(Collected data)
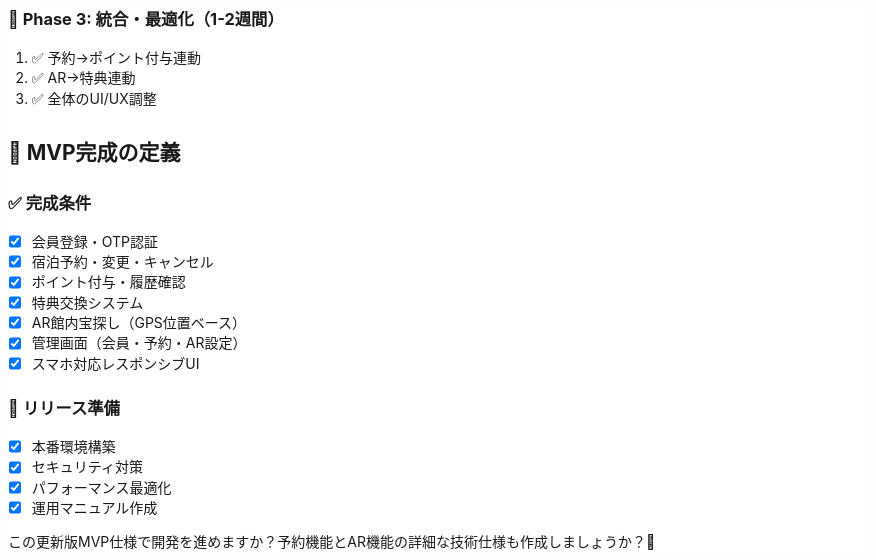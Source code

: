 ### 🥉 **Phase 3: 統合・最適化（1-2週間）**
1. ✅ 予約→ポイント付与連動
2. ✅ AR→特典連動
3. ✅ 全体のUI/UX調整

## 🎯 **MVP完成の定義**

### ✅ **完成条件**
- [x] 会員登録・OTP認証
- [x] 宿泊予約・変更・キャンセル
- [x] ポイント付与・履歴確認
- [x] 特典交換システム
- [x] AR館内宝探し（GPS位置ベース）
- [x] 管理画面（会員・予約・AR設定）
- [x] スマホ対応レスポンシブUI

### 🚀 **リリース準備**
- [x] 本番環境構築
- [x] セキュリティ対策
- [x] パフォーマンス最適化
- [x] 運用マニュアル作成

この更新版MVP仕様で開発を進めますか？予約機能とAR機能の詳細な技術仕様も作成しましょうか？🎯 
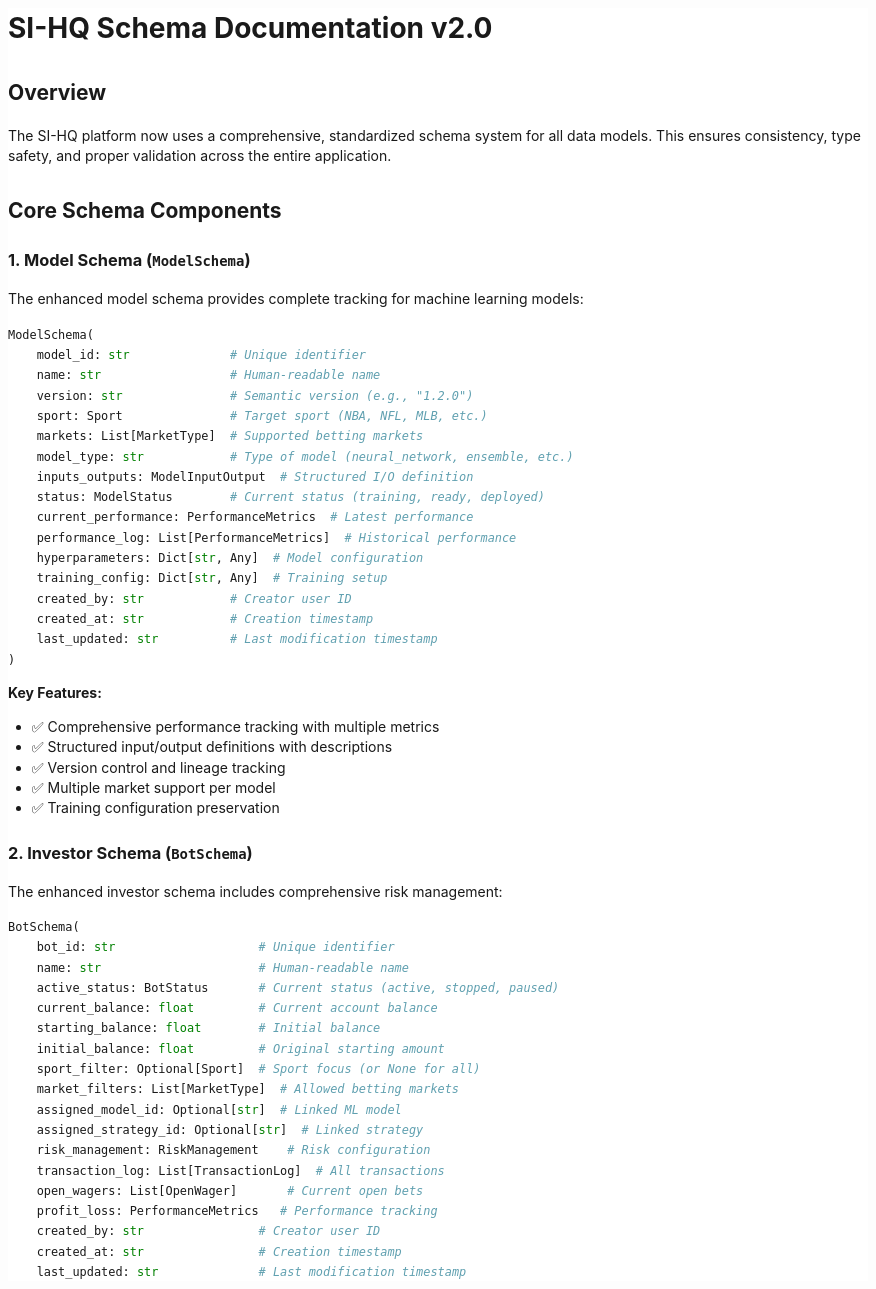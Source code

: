 # SI-HQ Schema Documentation v2.0

## Overview

The SI-HQ platform now uses a comprehensive, standardized schema system for all data models. This ensures consistency, type safety, and proper validation across the entire application.

## Core Schema Components

### 1. Model Schema (`ModelSchema`)

The enhanced model schema provides complete tracking for machine learning models:

```python
ModelSchema(
    model_id: str              # Unique identifier
    name: str                  # Human-readable name
    version: str               # Semantic version (e.g., "1.2.0")
    sport: Sport               # Target sport (NBA, NFL, MLB, etc.)
    markets: List[MarketType]  # Supported betting markets
    model_type: str            # Type of model (neural_network, ensemble, etc.)
    inputs_outputs: ModelInputOutput  # Structured I/O definition
    status: ModelStatus        # Current status (training, ready, deployed)
    current_performance: PerformanceMetrics  # Latest performance
    performance_log: List[PerformanceMetrics]  # Historical performance
    hyperparameters: Dict[str, Any]  # Model configuration
    training_config: Dict[str, Any]  # Training setup
    created_by: str            # Creator user ID
    created_at: str            # Creation timestamp
    last_updated: str          # Last modification timestamp
)
```

**Key Features:**
- ✅ Comprehensive performance tracking with multiple metrics
- ✅ Structured input/output definitions with descriptions
- ✅ Version control and lineage tracking
- ✅ Multiple market support per model
- ✅ Training configuration preservation

### 2. Investor Schema (`BotSchema`)

The enhanced investor schema includes comprehensive risk management:

```python
BotSchema(
    bot_id: str                    # Unique identifier
    name: str                      # Human-readable name
    active_status: BotStatus       # Current status (active, stopped, paused)
    current_balance: float         # Current account balance
    starting_balance: float        # Initial balance
    initial_balance: float         # Original starting amount
    sport_filter: Optional[Sport]  # Sport focus (or None for all)
    market_filters: List[MarketType]  # Allowed betting markets
    assigned_model_id: Optional[str]  # Linked ML model
    assigned_strategy_id: Optional[str]  # Linked strategy
    risk_management: RiskManagement    # Risk configuration
    transaction_log: List[TransactionLog]  # All transactions
    open_wagers: List[OpenWager]       # Current open bets
    profit_loss: PerformanceMetrics   # Performance tracking
    created_by: str                # Creator user ID
    created_at: str                # Creation timestamp
    last_updated: str              # Last modification timestamp
```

**EXERCISE GOAL**
Restate the data above verbatim, skipping every image.

**RESULT OF THIS TASK**
Source code

: ### 🥉 **Phase 3: 統合・最適化（1-2週間）**
1. ✅ 予約→ポイント付与連動
2. ✅ AR→特典連動
3. ✅ 全体のUI/UX調整

## 🎯 **MVP完成の定義**

### ✅ **完成条件**
- [x] 会員登録・OTP認証
- [x] 宿泊予約・変更・キャンセル
- [x] ポイント付与・履歴確認
- [x] 特典交換システム
- [x] AR館内宝探し（GPS位置ベース）
- [x] 管理画面（会員・予約・AR設定）
- [x] スマホ対応レスポンシブUI

### 🚀 **リリース準備**
- [x] 本番環境構築
- [x] セキュリティ対策
- [x] パフォーマンス最適化
- [x] 運用マニュアル作成

この更新版MVP仕様で開発を進めますか？予約機能とAR機能の詳細な技術仕様も作成しましょうか？🎯 
Source code

: # SI-HQ Schema Documentation v2.0

## Overview

The SI-HQ platform now uses a comprehensive, standardized schema system for all data models. This ensures consistency, type safety, and proper validation across the entire application.

## Core Schema Components

### 1. Model Schema (`ModelSchema`)

The enhanced model schema provides complete tracking for machine learning models:

```python
ModelSchema(
    model_id: str              # Unique identifier
    name: str                  # Human-readable name
    version: str               # Semantic version (e.g., "1.2.0")
    sport: Sport               # Target sport (NBA, NFL, MLB, etc.)
    markets: List[MarketType]  # Supported betting markets
    model_type: str            # Type of model (neural_network, ensemble, etc.)
    inputs_outputs: ModelInputOutput  # Structured I/O definition
    status: ModelStatus        # Current status (training, ready, deployed)
    current_performance: PerformanceMetrics  # Latest performance
    performance_log: List[PerformanceMetrics]  # Historical performance
    hyperparameters: Dict[str, Any]  # Model configuration
    training_config: Dict[str, Any]  # Training setup
    created_by: str            # Creator user ID
    created_at: str            # Creation timestamp
    last_updated: str          # Last modification timestamp
)
```

**Key Features:**
- ✅ Comprehensive performance tracking with multiple metrics
- ✅ Structured input/output definitions with descriptions
- ✅ Version control and lineage tracking
- ✅ Multiple market support per model
- ✅ Training configuration preservation

### 2. Investor Schema (`BotSchema`)

The enhanced investor schema includes comprehensive risk management:

```python
BotSchema(
    bot_id: str                    # Unique identifier
    name: str                      # Human-readable name
    active_status: BotStatus       # Current status (active, stopped, paused)
    current_balance: float         # Current account balance
    starting_balance: float        # Initial balance
    initial_balance: float         # Original starting amount
    sport_filter: Optional[Sport]  # Sport focus (or None for all)
    market_filters: List[MarketType]  # Allowed betting markets
    assigned_model_id: Optional[str]  # Linked ML model
    assigned_strategy_id: Optional[str]  # Linked strategy
    risk_management: RiskManagement    # Risk configuration
    transaction_log: List[TransactionLog]  # All transactions
    open_wagers: List[OpenWager]       # Current open bets
    profit_loss: PerformanceMetrics   # Performance tracking
    created_by: str                # Creator user ID
    created_at: str                # Creation timestamp
    last_updated: str              # Last modification timestamp
```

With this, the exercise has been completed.